Exercise directions >>
Run through the records and, wherever a line holds the word "short", return that line.

Data to process >>
-- -- --
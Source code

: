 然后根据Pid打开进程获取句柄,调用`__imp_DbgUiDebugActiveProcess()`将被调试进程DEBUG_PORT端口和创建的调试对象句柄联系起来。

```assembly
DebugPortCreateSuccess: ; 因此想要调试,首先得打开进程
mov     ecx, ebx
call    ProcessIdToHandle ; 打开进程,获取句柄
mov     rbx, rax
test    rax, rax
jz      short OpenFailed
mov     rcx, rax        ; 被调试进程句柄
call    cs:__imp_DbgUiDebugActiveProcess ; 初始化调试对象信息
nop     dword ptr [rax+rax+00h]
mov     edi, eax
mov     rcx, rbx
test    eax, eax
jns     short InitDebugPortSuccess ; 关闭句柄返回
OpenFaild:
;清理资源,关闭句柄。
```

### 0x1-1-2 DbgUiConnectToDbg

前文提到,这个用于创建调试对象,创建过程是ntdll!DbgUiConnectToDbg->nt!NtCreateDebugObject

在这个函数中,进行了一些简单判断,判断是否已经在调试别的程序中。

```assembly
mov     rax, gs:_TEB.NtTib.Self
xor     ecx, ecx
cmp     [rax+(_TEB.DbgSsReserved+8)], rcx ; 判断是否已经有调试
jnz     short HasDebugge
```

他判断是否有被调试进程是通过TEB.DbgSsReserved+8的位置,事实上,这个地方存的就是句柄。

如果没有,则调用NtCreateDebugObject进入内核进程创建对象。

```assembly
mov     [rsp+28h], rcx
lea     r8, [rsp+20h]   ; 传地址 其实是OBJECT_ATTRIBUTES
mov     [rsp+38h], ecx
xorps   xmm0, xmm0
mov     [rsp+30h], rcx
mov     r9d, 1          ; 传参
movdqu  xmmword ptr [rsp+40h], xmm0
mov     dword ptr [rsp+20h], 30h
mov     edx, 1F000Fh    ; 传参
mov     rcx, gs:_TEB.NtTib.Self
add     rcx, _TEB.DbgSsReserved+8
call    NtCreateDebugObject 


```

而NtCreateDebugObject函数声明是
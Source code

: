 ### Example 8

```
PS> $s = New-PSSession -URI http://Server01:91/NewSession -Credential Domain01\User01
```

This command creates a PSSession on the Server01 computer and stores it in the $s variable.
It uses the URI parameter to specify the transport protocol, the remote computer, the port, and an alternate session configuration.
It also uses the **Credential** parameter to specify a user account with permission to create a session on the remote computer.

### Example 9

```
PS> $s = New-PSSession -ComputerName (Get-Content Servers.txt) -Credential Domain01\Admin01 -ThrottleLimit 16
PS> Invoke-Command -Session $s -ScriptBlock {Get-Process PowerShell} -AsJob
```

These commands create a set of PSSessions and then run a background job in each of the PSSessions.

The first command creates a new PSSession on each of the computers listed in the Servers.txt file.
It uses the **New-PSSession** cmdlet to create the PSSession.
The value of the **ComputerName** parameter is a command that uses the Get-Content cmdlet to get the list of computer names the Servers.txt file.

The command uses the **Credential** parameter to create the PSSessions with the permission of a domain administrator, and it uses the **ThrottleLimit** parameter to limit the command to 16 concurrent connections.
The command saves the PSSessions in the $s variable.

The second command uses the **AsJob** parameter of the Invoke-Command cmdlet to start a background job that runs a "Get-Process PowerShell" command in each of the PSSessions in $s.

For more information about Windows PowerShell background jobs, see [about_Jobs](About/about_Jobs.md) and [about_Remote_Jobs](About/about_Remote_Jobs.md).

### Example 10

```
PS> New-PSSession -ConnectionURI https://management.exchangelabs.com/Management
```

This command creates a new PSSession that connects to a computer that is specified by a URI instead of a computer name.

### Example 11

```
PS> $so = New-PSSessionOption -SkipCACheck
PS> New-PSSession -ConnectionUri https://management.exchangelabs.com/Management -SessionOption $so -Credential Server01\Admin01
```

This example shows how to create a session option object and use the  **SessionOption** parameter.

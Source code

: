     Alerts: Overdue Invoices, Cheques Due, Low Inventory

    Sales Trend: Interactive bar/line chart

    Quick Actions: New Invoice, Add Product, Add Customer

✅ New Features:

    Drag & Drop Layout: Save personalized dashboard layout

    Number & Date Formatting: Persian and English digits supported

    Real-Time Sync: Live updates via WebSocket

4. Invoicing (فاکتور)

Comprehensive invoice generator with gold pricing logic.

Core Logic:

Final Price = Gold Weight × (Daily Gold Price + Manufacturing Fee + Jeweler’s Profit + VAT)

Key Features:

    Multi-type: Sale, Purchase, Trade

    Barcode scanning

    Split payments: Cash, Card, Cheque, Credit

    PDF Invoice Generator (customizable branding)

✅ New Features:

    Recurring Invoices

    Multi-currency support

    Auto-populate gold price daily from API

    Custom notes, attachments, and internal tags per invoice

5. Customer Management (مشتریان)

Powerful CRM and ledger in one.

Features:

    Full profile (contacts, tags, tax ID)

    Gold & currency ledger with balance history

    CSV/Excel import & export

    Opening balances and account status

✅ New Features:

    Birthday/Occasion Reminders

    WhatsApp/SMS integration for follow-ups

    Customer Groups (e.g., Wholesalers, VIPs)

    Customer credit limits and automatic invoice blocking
-- -- --
Solution to this task >>
jz      short OpenFailed
jns     short InitDebugPortSuccess ; 关闭句柄返回
jnz     short HasDebugge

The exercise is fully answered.